The outbreak of OPM caterpillars could, to some extent, be understood from a spatial life course epidemiology perspective if nature is imagined as an ‘individual’7, with rising risks driven by a succession of milder winters and warmer springs as a result of climate change. The dramatic expansion of OPMs in the Netherlands since 1989 (ref. 8) could imply that such outbreaks are no coincidence: it may be just a beginning of more tree-related issues in warmer cities as a consequence of public policy favouring that cities are ‘greened up’ in order to reduce the impact of heat stress.

OPM caterpillars are not alone. Tree pollen is also an important cause of allergic reactions with remarkable clinical impacts; for example, ill-chosen tree species producing high airborne pollen concentration over an extended pollen season9. This has been observed in many Northern Hemisphere countries, including the USA and China, and could be exacerbated by climate change. A call for such efforts to improve long-term pollen monitoring has also been made among Southern Hemisphere countries given the increasing numbers of people with allergic rhinitis and cumulative abundance of pollen as well as an earlier onset of the tree pollen season10. Moreover, higher rates of tick invasions bearing diseases such as Lyme may be potentially worsened by tree planting, especially due to climate change or recent disturbances to forested areas that are attractive habitats for ticks and their hosts11. Often, however, simple public health actions can mitigate effects, such as planting the female individual of dioecious species, providing drainage and moving compost, and replacing vegetation preferred by ticks in (sub)urban settings.

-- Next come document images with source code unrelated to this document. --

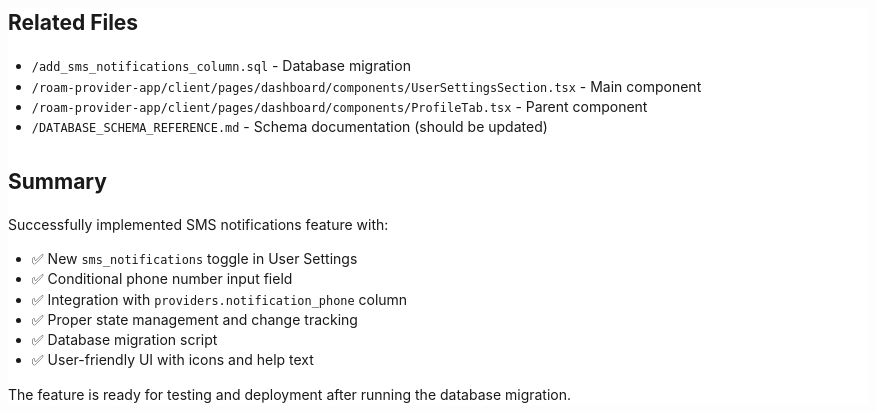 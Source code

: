 ## Related Files

- `/add_sms_notifications_column.sql` - Database migration
- `/roam-provider-app/client/pages/dashboard/components/UserSettingsSection.tsx` - Main component
- `/roam-provider-app/client/pages/dashboard/components/ProfileTab.tsx` - Parent component
- `/DATABASE_SCHEMA_REFERENCE.md` - Schema documentation (should be updated)

## Summary

Successfully implemented SMS notifications feature with:
- ✅ New `sms_notifications` toggle in User Settings
- ✅ Conditional phone number input field
- ✅ Integration with `providers.notification_phone` column
- ✅ Proper state management and change tracking
- ✅ Database migration script
- ✅ User-friendly UI with icons and help text

The feature is ready for testing and deployment after running the database migration.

Underreported diseases should not be neglected. Given the potential health effects of planting more trees in a changing climate, public health and climate researchers as well as policy-makers, non-governmental organizations, private sector actors and healthcare services must work together to produce evidence-based recommendations to mitigate health aspects of future tree-planting projects (that is, precision tree-planting), especially in urban areas where most people live.